Chapter 1 - Luka Elisa (Nifa)
Chapter 5, Cekidot!
TEMAN BARU
Elisa masuk ke rumahnya dengan ragu. Dia melihat si Bibi
sedang membersihkan sisa-sisa keributan yang terjadi tadi siang di rumahnya.
“Non...” Bibi akhirnya menyadari kedatangan Elisa.
“Mereka... bener...” kata Elisa terputus-putus.
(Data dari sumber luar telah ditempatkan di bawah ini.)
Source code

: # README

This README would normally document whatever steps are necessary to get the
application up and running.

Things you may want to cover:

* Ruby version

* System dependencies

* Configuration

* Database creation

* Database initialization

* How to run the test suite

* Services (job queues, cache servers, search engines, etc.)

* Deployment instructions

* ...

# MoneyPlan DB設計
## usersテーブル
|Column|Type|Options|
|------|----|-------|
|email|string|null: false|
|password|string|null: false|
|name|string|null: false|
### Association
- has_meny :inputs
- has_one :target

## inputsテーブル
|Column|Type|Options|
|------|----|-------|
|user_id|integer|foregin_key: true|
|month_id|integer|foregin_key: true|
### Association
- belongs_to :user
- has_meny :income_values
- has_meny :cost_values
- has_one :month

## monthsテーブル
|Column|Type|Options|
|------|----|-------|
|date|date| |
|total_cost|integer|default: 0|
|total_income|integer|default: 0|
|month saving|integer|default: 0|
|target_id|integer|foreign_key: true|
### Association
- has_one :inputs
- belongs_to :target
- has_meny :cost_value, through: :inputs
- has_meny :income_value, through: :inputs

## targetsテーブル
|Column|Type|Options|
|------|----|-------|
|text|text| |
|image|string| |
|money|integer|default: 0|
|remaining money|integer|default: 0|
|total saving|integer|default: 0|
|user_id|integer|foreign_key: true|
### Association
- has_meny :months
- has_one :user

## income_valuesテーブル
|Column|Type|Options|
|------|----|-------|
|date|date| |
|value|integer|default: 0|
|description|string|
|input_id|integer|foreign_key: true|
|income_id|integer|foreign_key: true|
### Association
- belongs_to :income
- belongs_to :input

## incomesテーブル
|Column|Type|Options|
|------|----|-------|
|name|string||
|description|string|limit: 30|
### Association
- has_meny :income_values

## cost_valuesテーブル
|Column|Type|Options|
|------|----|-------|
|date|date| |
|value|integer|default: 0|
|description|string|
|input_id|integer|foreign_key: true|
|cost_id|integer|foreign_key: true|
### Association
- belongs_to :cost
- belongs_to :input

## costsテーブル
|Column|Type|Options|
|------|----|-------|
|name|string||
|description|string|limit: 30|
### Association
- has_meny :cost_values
“Iya, Non. Tadi sih awalnya Bapak yang pergi, tapi nggak
lama setelah itu Ibu juga keluar rumah, Non. Mobilnya juga nggak ada kan?” Si
Bibi dengan lemah lembut menenangkan Elisa. Meskipun kelihatannya Elisa
baik-baik saja, tidak bisa dipungkiri ekspresi wajahnya menyiratkan sedikit
ketakutan dan kekhawatiran.
“Non...” Bibi memandangi perban yang menyembul di sweater
lengan panjangnya Elisa, tapi dengan cepat Elisa menyembunyikannya. Tadi Tezar
sempat membantu Elisa untuk mengobati luka-lukanya sebelum akhirnya membawa
Elisa ke Dufan.
“Yaudah, Bi. Aku ke kamar ya.” Elisa pun pergi ke kamarnya
meninggalkan si Bibi yang terlihat khawatir. Bukan hal baru Bibi mendapati luka
atau bekas luka di tangan Elisa, namun kalau ditanya Elisa selalu mengelaknya. Karena
itulah Bibi menyimpulkan kalau Elisa tidak mau mengusik masalah lukanya itu.
--
“Hai,
El...” Pagi hari ketika Elisa berjalan ke arah ruang kelasnya ada seseorang
yang sejak tadi menunggu di depan pintu kelas. Ya, Tezar. Betapa beruntungnya
dia memiliki sahabat seperti Tezar yang selalu ada dan selalu menyayanginya
tanpa mengharap pamrih.
“Hai...”
balasnya, tersenyum lemah. Memang tidak ada keributan lagi tadi pagi di rumah
Elisa, namun kondisinya tidak lebih baik dari kemarin. Bahkan Elisa menghindari
sarapan bersama orangtuanya.
“Udah
makan? Kok lemes gitu.” Tezar menghampirinya seraya mencubit pipi pucat Elisa
dengan gemas. “Mau gue traktir apa?”
Elisa
menggembungkan pipinya lalu tertawa pelan, “Belagu, ujung-ujungnya juga beli
bakwan doang.”
“Bakwan
itu nutrisinya oke lho, kan banyak sayuran yang masuk di dalamnya.”
“Ih,
sana makan bakwan seumur hidup lo!” Elisa memukul pelan lengan Tezar sebelum
akhirnya mereka tertawa lepas. Siapa yang tidak menyangsikan kalau kedekatan
Elisa dan Tezar hanya sebatas teman? Mereka begitu akrab layaknya pasangan muda
pada umumnya. Semua yang melihat pasti sependapat dengan itu, tak terkecuali
Alya yang sedari tadi melihat mereka dari kejauhan.
Tangan
Alya mengepal, tersirat kebencian yang begitu mendalam di matanya. Dan detik
itu juga Alya sudah memutuskan sesuatu. Hal yang menghantui pikirannya
akhir-akhir ini.
--
Setelah
istirahat makan siang bersama Tezar di kantin, Elisa pamit kepada Tezar untuk
pergi ke toilet dan kembali ke kelas terlebih dulu. Siang ini Elisa merasakan
kekuatannya berangsur pulih, dia seperti mendapati kembali cahaya yang
menerangi hidupnya. Dan harus Elisa akui sebagian besar berkat Tezar. Peran
Tezar dalam hidup Elisa memang sangat besar.
Elisa
tersenyum tipis di depan cermin kamar mandi sekolah dan mulai membasuh tangannya.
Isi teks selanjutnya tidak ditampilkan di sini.